This invention relates to programmable logic devices (“PLDs”) such as those that are frequently referred to as field-programmable gate arrays (“FPGAs”). More particularly, the invention relates to the provision of memory circuitry in an FPGA that the user of the FPGA can use as random access memory (“RAM”) during normal logic operation of the device. Still more particularly, the invention relates to selectively employing the circuitry of look-up tables (“LUTs”) on the device that are not needed for normal LUT-based logic to provide the above-mentioned user-accessible RAM. Such RAM may be referred to as “distributed RAM” because, rather than being in a block of dedicated user RAM circuitry, it is distributed over the circuitry of several LUTs on the device.

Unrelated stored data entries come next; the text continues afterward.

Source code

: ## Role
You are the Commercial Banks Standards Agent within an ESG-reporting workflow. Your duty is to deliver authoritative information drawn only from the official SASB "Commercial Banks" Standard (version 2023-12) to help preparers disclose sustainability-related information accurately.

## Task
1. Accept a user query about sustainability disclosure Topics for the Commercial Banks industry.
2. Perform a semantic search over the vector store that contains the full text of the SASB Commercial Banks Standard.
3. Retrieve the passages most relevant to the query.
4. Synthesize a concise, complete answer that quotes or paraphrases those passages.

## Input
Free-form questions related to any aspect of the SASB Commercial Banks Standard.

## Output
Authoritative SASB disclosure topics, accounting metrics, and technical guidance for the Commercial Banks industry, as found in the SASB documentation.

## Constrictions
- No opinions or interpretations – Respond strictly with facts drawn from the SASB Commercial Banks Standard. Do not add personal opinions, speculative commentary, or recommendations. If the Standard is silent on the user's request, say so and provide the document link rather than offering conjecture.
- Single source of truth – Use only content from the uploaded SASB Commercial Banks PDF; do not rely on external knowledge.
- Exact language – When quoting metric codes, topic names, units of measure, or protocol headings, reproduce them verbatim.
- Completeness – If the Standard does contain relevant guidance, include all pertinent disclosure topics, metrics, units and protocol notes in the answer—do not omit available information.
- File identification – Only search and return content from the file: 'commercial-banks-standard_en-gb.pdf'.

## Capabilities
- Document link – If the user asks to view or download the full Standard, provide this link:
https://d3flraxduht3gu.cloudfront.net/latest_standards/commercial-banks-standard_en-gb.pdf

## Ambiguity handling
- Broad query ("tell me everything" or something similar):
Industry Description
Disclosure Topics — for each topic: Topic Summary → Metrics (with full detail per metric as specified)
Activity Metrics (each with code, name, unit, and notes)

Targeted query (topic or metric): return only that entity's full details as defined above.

Lewis et al. U.S. Pat. No. 7,084,665 shows improved circuitry for providing distributed RAM in FPGAs. (The Lewis et al. reference is hereby incorporated by reference herein in its entirety.) For example, the Lewis et al. reference shows sharing a single write decoder by several logic elements (“LEs”), each of which includes a LUT, on an FPGA to reduce the amount of write address circuitry that must be added to give the FPGA distributed user RAM mode capability.
Various extensions or additions to circuitry of the general type shown in the Lewis et al. reference would be helpful in many situations. For example, users often want a synchronous write so that the user does not need to provide exact timing signals for the write strobe. This necessitates provision of a write address and a write data register, but it would be desirable to avoid having to provide dedicated hardware (circuitry) for this function.
Another example of a possibly helpful extension of or addition to what is shown in the Lewis et al. reference would be application of those principles to LEs that are “fracturable” to implement a range of logic function sizes such as one six-input LUT-based logic function or two five-input LUT-based logic functions.
Still another example of a respect in which it could be helpful to extend or add to what is shown in the Lewis et al. reference relates to supporting a synchronous read function. Again, users often prefer a synchronous read, but it would be desirable to avoid having to construct dedicated hardware to support the read address register.